The present paper focuses on the thermal properties and decomposition path of UV-polymerized, more environmentally friendly polymers obtained from two methacrylic monomers, i.e., cyclic monomer (cyclohexyl methacrylate) and methacrylic monomer derived from natural terpene alcohol: citronellol. The influence of the structure of polymers and their composition on the glass transition temperature, thermal resistance and decomposition path in inert and oxidizing atmospheres was evaluated.

Experimental

Materials and method

Citronellyl methacrylate was prepared according to the method presented in these references [39,40,41]. Cyclohexyl methacrylate was from Sigma-Aldrich. Irgacure 651 (2,2,-dimethoxy-1,2-diphenylethan-1-one), methanol, butanol, acetone, acetic acid, ethyl acetate, tetrahydrofurane, diethyl ether, dioxane, chloroform, CCl4, hexane, cyclohexane, toluene and silica gel were from Merck. Sodium hydroxide, carbon tetrachloride, hydrochloric acid and buffers solutions (pH 4, 7, 10) were delivered by POCh, Gliwice, Poland.

UV-polymerization

The prepared compositions, Table 1, were irradiated by a use of a TL20W/05 SLV low pressure mercury lamp (340–365 nm).

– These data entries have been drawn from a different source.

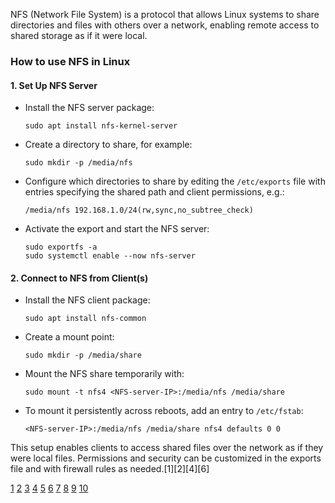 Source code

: NFS (Network File System) is a protocol that allows Linux systems to share directories and files with others over a network,
enabling remote access to shared storage as if it were local.

### How to use NFS in Linux

#### 1. Set Up NFS Server

- Install the NFS server package:
  ```
  sudo apt install nfs-kernel-server
  ```
- Create a directory to share, for example:
  ```
  sudo mkdir -p /media/nfs
  ```
- Configure which directories to share by editing the `/etc/exports` file with entries specifying the shared path and client
  permissions, e.g.:
  ```
  /media/nfs 192.168.1.0/24(rw,sync,no_subtree_check)
  ```
- Activate the export and start the NFS server:
  ```
  sudo exportfs -a
  sudo systemctl enable --now nfs-server
  ```

#### 2. Connect to NFS from Client(s)

- Install the NFS client package:
  ```
  sudo apt install nfs-common
  ```
- Create a mount point:
  ```
  sudo mkdir -p /media/share
  ```
- Mount the NFS share temporarily with:
  ```
  sudo mount -t nfs4 <NFS-server-IP>:/media/nfs /media/share
  ```
- To mount it persistently across reboots, add an entry to `/etc/fstab`:
  ```
  <NFS-server-IP>:/media/nfs /media/share nfs4 defaults 0 0
  ```

This setup enables clients to access shared files over the network as if they were local files. Permissions and security can
be customized in the exports file and with firewall rules as needed.[1][2][4][6]

[1](https://linuxconfig.org/how-to-configure-nfs-on-linux) [2](https://www.redhat.com/en/blog/configure-nfs-linux)
[3](https://programming-in-team.github.io/Learning/Material/Lec18.pdf)
[4](https://www.netapp.com/learn/azure-anf-blg-linux-nfs-server-how-to-set-up-server-and-client/)
[5](https://akashrajpurohit.com/blog/setup-shareable-drive-with-nfs-in-linux/)
[6](https://www.digitalocean.com/community/tutorials/how-to-set-up-an-nfs-mount-on-ubuntu-20-04)
[7](https://docs.oracle.com/en/learn/create_nfs_linux/) [8](https://www.youtube.com/watch?v=zmDIfJtCKCk)
[9](https://docs.redhat.com/en/documentation/red_hat_enterprise_linux/7/html/storage_administration_guide/nfs-serverconfig)
[10](https://wiki.archlinux.org/title/NFS)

The circle samples (30 mm diameter and 1 mm thickness) were irradiated for 15 min at 25ºC to obtain foils. After UV polymerization, the foils were placed in the dryer at 50 ºC for 2 h and at 120 ºC for 1 h to complete the polymerization process.

Table 1 The UV compositions
Full size table

Characterization of the copolymers

The structures of the prepared polymers by the use of the FTIR Tensor 27 instrument (Bruker, Germany) were investigated. The FTIR spectra (KBr tablets) from 600 cm−1 to 4000 cm−1 with 4 cm−1 resolution and 62 scans per spectrum were collected.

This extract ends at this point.